PROBLEM STATEMENT –
Images should be omitted while the rest of the data is duplicated exactly.

RECORDS SUPPLIED –
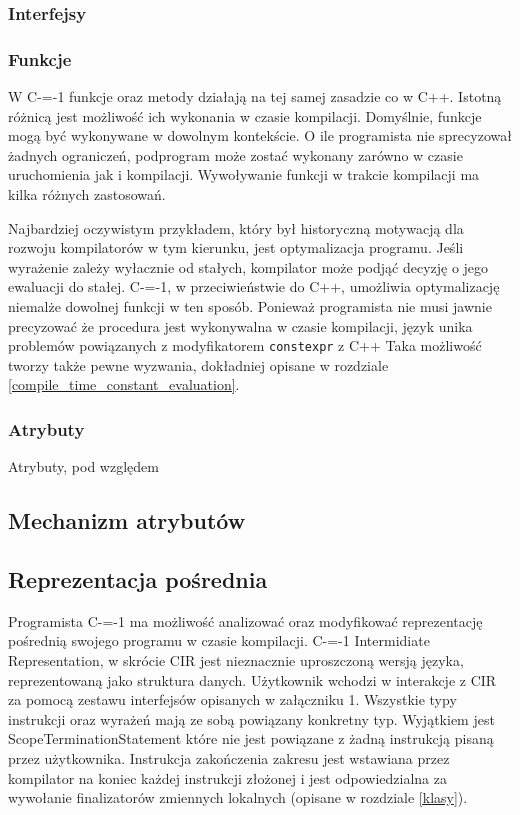 \subsubsection{Interfejsy}
\subsubsection{Funkcje}
W C-=-1 funkcje oraz metody działają na tej samej zasadzie co w C++.
Istotną różnicą jest możliwość ich wykonania w czasie kompilacji.
Domyślnie, funkcje mogą być wykonywane w dowolnym kontekście.
O ile programista nie sprecyzował żadnych ograniczeń, podprogram może zostać wykonany zarówno w czasie uruchomienia jak i kompilacji.
Wywoływanie funkcji w trakcie kompilacji ma kilka różnych zastosowań.

Najbardziej oczywistym przykładem, który był historyczną motywacją dla rozwoju kompilatorów w tym kierunku, jest optymalizacja programu.
Jeśli wyrażenie zależy wyłacznie od stałych, kompilator może podjąć decyzję o jego ewaluacji do stałej.
C-=-1, w przeciwieństwie do C++, umożliwia optymalizację niemalże dowolnej funkcji w ten sposób.
Ponieważ programista nie musi jawnie precyzować że procedura jest wykonywalna w czasie kompilacji, język unika problemów powiązanych z modyfikatorem \lstinline{constexpr} z C++ \cite{Klimiankou:contexpr_great_good_wrong_idea}
Taka możliwość tworzy także pewne wyzwania, dokładniej opisane w rozdziale \ref{compile_time_constant_evaluation}.

\subsubsection{Atrybuty}

Atrybuty, pod względem 
\subsection{Mechanizm atrybutów}
\subsection{Reprezentacja pośrednia}\label{reprezentacja_posrednia}
Programista C-=-1 ma możliwość analizować oraz modyfikować reprezentację pośrednią swojego programu w czasie kompilacji. C-=-1 Intermidiate Representation, w skrócie CIR jest nieznacznie uproszczoną wersją języka, reprezentowaną jako struktura danych.
Użytkownik wchodzi w interakcje z CIR za pomocą zestawu interfejsów opisanych w załączniku 1. Wszystkie typy instrukcji oraz wyrażeń mają ze sobą powiązany konkretny typ. Wyjątkiem jest ScopeTerminationStatement które nie jest powiązane z żadną instrukcją pisaną przez użytkownika. Instrukcja zakończenia zakresu jest wstawiana przez kompilator na koniec każdej instrukcji złożonej i jest odpowiedzialna za wywołanie finalizatorów zmiennych lokalnych (opisane w rozdziale \ref{klasy}).
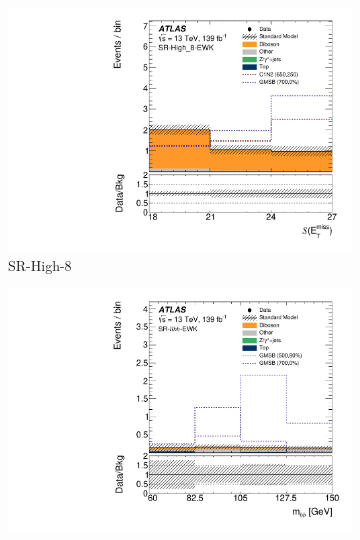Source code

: \begin{figure}[tp]
\centering
\begin{subfigure}{0.48\textwidth}
\centering
\includegraphics[width=\textwidth]{figures/2ljets_sr_high_8_met_sig.pdf}
\caption{SR-High-8}
\end{subfigure}
\hfill
\begin{subfigure}{0.48\textwidth}
\centering
\includegraphics[width=\textwidth]{figures/2ljets_sr_llbb_mbb.pdf}
\caption{\srllbb}
\end{subfigure}
\\[0.5em]
\begin{subfigure}{0.48\textwidth}
\centering

\end{subfigure}
\end{figure}
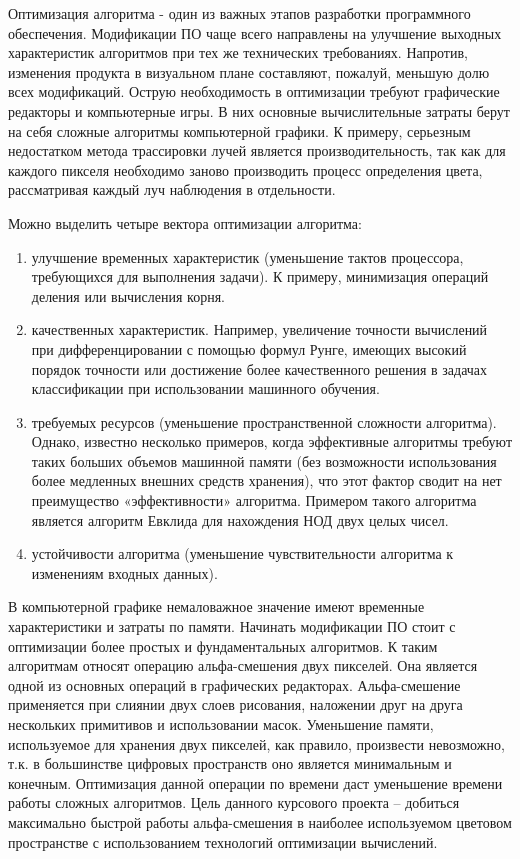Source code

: \Introduction

 Оптимизация алгоритма - один из важных этапов разработки программного обеспечения. Модификации ПО чаще всего направлены на улучшение выходных характеристик алгоритмов при тех же технических требованиях. Напротив, изменения  продукта в визуальном плане составляют, пожалуй, меньшую долю всех модификаций. Острую необходимость в оптимизации  требуют графические редакторы и компьютерные игры. В них основные вычислительные затраты берут на себя сложные алгоритмы компьютерной графики. К примеру, серьезным недостатком метода трассировки лучей является производительность, так как для каждого пикселя необходимо заново производить процесс определения цвета, рассматривая каждый луч наблюдения в отдельности.
 
Можно выделить четыре вектора оптимизации алгоритма: 
\begin{enumerate}
\item улучшение временных характеристик (уменьшение тактов процессора, требующихся для выполнения задачи). К примеру, минимизация операций деления или вычисления корня. 
\item качественных характеристик. Например, увеличение точности вычислений при дифференцировании с помощью формул Рунге, имеющих высокий порядок точности или достижение более качественного решения в задачах классификации  при использовании машинного обучения.
\item требуемых ресурсов (уменьшение пространственной сложности алгоритма). Однако, известно несколько примеров, когда эффективные алгоритмы требуют таких больших объемов машинной памяти (без возможности использования более медленных внешних средств хранения), что этот фактор сводит на нет преимущество «эффективности» алгоритма. Примером такого алгоритма является алгоритм Евклида для нахождения НОД двух целых чисел.
\item устойчивости алгоритма (уменьшение чувствительности алгоритма к изменениям входных данных).
\end{enumerate}

В компьютерной графике немаловажное значение имеют временные характеристики и затраты по памяти. Начинать модификации ПО стоит с оптимизации более простых и фундаментальных алгоритмов. К таким алгоритмам относят операцию альфа-смешения двух пикселей. Она является одной из основных операций в графических редакторах. Альфа-смешение применяется при слиянии двух слоев рисования, наложении друг на друга нескольких  примитивов и использовании масок. Уменьшение памяти, используемое для хранения двух пикселей, как правило, произвести невозможно, т.к. в большинстве цифровых пространств оно является минимальным и конечным. Оптимизация данной операции по времени даст уменьшение времени работы сложных алгоритмов.  Цель данного курсового проекта -- добиться максимально быстрой работы альфа-смешения в наиболее используемом
цветовом пространстве с использованием технологий оптимизации вычислений.
 
  
 
 
 
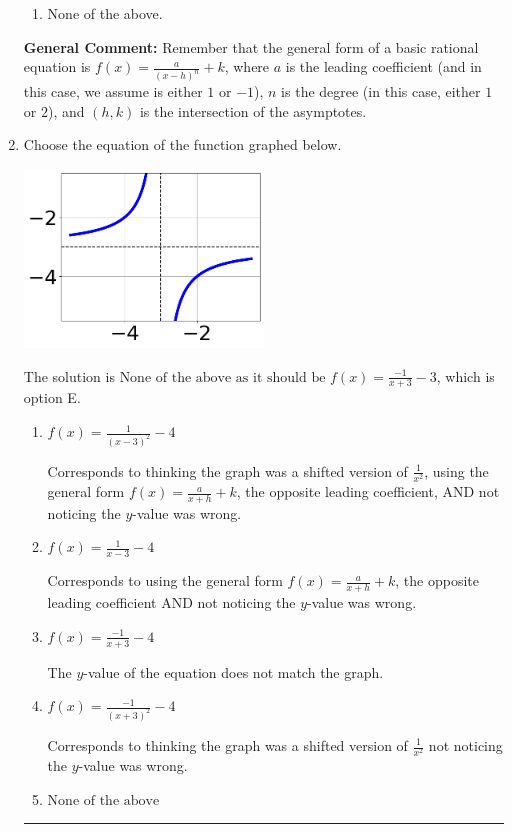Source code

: \documentclass{extbook}[14pt]
\newcommand{\litem}[1]{\item #1

\rule{\textwidth}{0.4pt}}
\begin{document}
\begin{enumerate}
{\begin{enumerate}[label=\Alph*.]
\begin{multicols}{2}
\end{multicols}\item None of the above.\end{enumerate}
\textbf{General Comment:} Remember that the general form of a basic rational equation is $ f(x) = \frac{a}{(x-h)^n} + k$, where $a$ is the leading coefficient (and in this case, we assume is either $1$ or $-1$), $n$ is the degree (in this case, either $1$ or $2$), and $(h, k)$ is the intersection of the asymptotes.
}
\litem{
Choose the equation of the function graphed below.

\begin{center}
    \includegraphics[width=0.5\textwidth]{../Figures/rationalGraphToEquationB.png}
\end{center}


The solution is \( \text{None of the above as it should be } f(x) = \frac{-1}{x + 3} - 3 \), which is option E.\begin{enumerate}[label=\Alph*.]
\item \( f(x) = \frac{1}{(x - 3)^2} - 4 \)

Corresponds to thinking the graph was a shifted version of $\frac{1}{x^2}$, using the general form $f(x) = \frac{a}{x+h}+k$, the opposite leading coefficient, AND not noticing the $y$-value was wrong.
\item \( f(x) = \frac{1}{x - 3} - 4 \)

Corresponds to using the general form $f(x) = \frac{a}{x+h}+k$, the opposite leading coefficient AND not noticing the $y$-value was wrong.
\item \( f(x) = \frac{-1}{x + 3} - 4 \)

The $y$-value of the equation does not match the graph.
\item \( f(x) = \frac{-1}{(x + 3)^2} - 4 \)

Corresponds to thinking the graph was a shifted version of $\frac{1}{x^2}$ not noticing the $y$-value was wrong.
\item \( \text{None of the above} \)


\end{enumerate}}
\end{enumerate}
\end{document}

THE ANSWER –
 \subsubsection{Interfejsy}
\subsubsection{Funkcje}
W C-=-1 funkcje oraz metody działają na tej samej zasadzie co w C++.
Istotną różnicą jest możliwość ich wykonania w czasie kompilacji.
Domyślnie, funkcje mogą być wykonywane w dowolnym kontekście.
O ile programista nie sprecyzował żadnych ograniczeń, podprogram może zostać wykonany zarówno w czasie uruchomienia jak i kompilacji.
Wywoływanie funkcji w trakcie kompilacji ma kilka różnych zastosowań.

Najbardziej oczywistym przykładem, który był historyczną motywacją dla rozwoju kompilatorów w tym kierunku, jest optymalizacja programu.
Jeśli wyrażenie zależy wyłacznie od stałych, kompilator może podjąć decyzję o jego ewaluacji do stałej.
C-=-1, w przeciwieństwie do C++, umożliwia optymalizację niemalże dowolnej funkcji w ten sposób.
Ponieważ programista nie musi jawnie precyzować że procedura jest wykonywalna w czasie kompilacji, język unika problemów powiązanych z modyfikatorem \lstinline{constexpr} z C++ \cite{Klimiankou:contexpr_great_good_wrong_idea}
Taka możliwość tworzy także pewne wyzwania, dokładniej opisane w rozdziale \ref{compile_time_constant_evaluation}.

\subsubsection{Atrybuty}

Atrybuty, pod względem 
\subsection{Mechanizm atrybutów}
\subsection{Reprezentacja pośrednia}\label{reprezentacja_posrednia}
Programista C-=-1 ma możliwość analizować oraz modyfikować reprezentację pośrednią swojego programu w czasie kompilacji. C-=-1 Intermidiate Representation, w skrócie CIR jest nieznacznie uproszczoną wersją języka, reprezentowaną jako struktura danych.
Użytkownik wchodzi w interakcje z CIR za pomocą zestawu interfejsów opisanych w załączniku 1. Wszystkie typy instrukcji oraz wyrażeń mają ze sobą powiązany konkretny typ. Wyjątkiem jest ScopeTerminationStatement które nie jest powiązane z żadną instrukcją pisaną przez użytkownika. Instrukcja zakończenia zakresu jest wstawiana przez kompilator na koniec każdej instrukcji złożonej i jest odpowiedzialna za wywołanie finalizatorów zmiennych lokalnych (opisane w rozdziale \ref{klasy}).
Source code

: \begin{figure}[tp]
\centering
\begin{subfigure}{0.48\textwidth}
\centering
\includegraphics[width=\textwidth]{figures/2ljets_sr_high_8_met_sig.pdf}
\caption{SR-High-8}
\end{subfigure}
\hfill
\begin{subfigure}{0.48\textwidth}
\centering
\includegraphics[width=\textwidth]{figures/2ljets_sr_llbb_mbb.pdf}
\caption{\srllbb}
\end{subfigure}
\\[0.5em]
\begin{subfigure}{0.48\textwidth}
\centering

\end{subfigure}
\end{figure}
Source code

: \Introduction

 Оптимизация алгоритма - один из важных этапов разработки программного обеспечения. Модификации ПО чаще всего направлены на улучшение выходных характеристик алгоритмов при тех же технических требованиях. Напротив, изменения  продукта в визуальном плане составляют, пожалуй, меньшую долю всех модификаций. Острую необходимость в оптимизации  требуют графические редакторы и компьютерные игры. В них основные вычислительные затраты берут на себя сложные алгоритмы компьютерной графики. К примеру, серьезным недостатком метода трассировки лучей является производительность, так как для каждого пикселя необходимо заново производить процесс определения цвета, рассматривая каждый луч наблюдения в отдельности.
 
Можно выделить четыре вектора оптимизации алгоритма: 
\begin{enumerate}
\item улучшение временных характеристик (уменьшение тактов процессора, требующихся для выполнения задачи). К примеру, минимизация операций деления или вычисления корня. 
\item качественных характеристик. Например, увеличение точности вычислений при дифференцировании с помощью формул Рунге, имеющих высокий порядок точности или достижение более качественного решения в задачах классификации  при использовании машинного обучения.
\item требуемых ресурсов (уменьшение пространственной сложности алгоритма). Однако, известно несколько примеров, когда эффективные алгоритмы требуют таких больших объемов машинной памяти (без возможности использования более медленных внешних средств хранения), что этот фактор сводит на нет преимущество «эффективности» алгоритма. Примером такого алгоритма является алгоритм Евклида для нахождения НОД двух целых чисел.
\item устойчивости алгоритма (уменьшение чувствительности алгоритма к изменениям входных данных).
\end{enumerate}

В компьютерной графике немаловажное значение имеют временные характеристики и затраты по памяти. Начинать модификации ПО стоит с оптимизации более простых и фундаментальных алгоритмов. К таким алгоритмам относят операцию альфа-смешения двух пикселей. Она является одной из основных операций в графических редакторах. Альфа-смешение применяется при слиянии двух слоев рисования, наложении друг на друга нескольких  примитивов и использовании масок. Уменьшение памяти, используемое для хранения двух пикселей, как правило, произвести невозможно, т.к. в большинстве цифровых пространств оно является минимальным и конечным. Оптимизация данной операции по времени даст уменьшение времени работы сложных алгоритмов.  Цель данного курсового проекта -- добиться максимально быстрой работы альфа-смешения в наиболее используемом
цветовом пространстве с использованием технологий оптимизации вычислений.
 
  
 
 
 
Source code

: \documentclass{extbook}[14pt]
\newcommand{\litem}[1]{\item #1

\rule{\textwidth}{0.4pt}}
\begin{document}
\begin{enumerate}
{\begin{enumerate}[label=\Alph*.]
\begin{multicols}{2}
\end{multicols}\item None of the above.\end{enumerate}
\textbf{General Comment:} Remember that the general form of a basic rational equation is $ f(x) = \frac{a}{(x-h)^n} + k$, where $a$ is the leading coefficient (and in this case, we assume is either $1$ or $-1$), $n$ is the degree (in this case, either $1$ or $2$), and $(h, k)$ is the intersection of the asymptotes.
}
\litem{
Choose the equation of the function graphed below.

\begin{center}
    \includegraphics[width=0.5\textwidth]{../Figures/rationalGraphToEquationB.png}
\end{center}


The solution is \( \text{None of the above as it should be } f(x) = \frac{-1}{x + 3} - 3 \), which is option E.\begin{enumerate}[label=\Alph*.]
\item \( f(x) = \frac{1}{(x - 3)^2} - 4 \)

Corresponds to thinking the graph was a shifted version of $\frac{1}{x^2}$, using the general form $f(x) = \frac{a}{x+h}+k$, the opposite leading coefficient, AND not noticing the $y$-value was wrong.
\item \( f(x) = \frac{1}{x - 3} - 4 \)

Corresponds to using the general form $f(x) = \frac{a}{x+h}+k$, the opposite leading coefficient AND not noticing the $y$-value was wrong.
\item \( f(x) = \frac{-1}{x + 3} - 4 \)

The $y$-value of the equation does not match the graph.
\item \( f(x) = \frac{-1}{(x + 3)^2} - 4 \)

Corresponds to thinking the graph was a shifted version of $\frac{1}{x^2}$ not noticing the $y$-value was wrong.
\item \( \text{None of the above} \)


\end{enumerate}}
\end{enumerate}
\end{document}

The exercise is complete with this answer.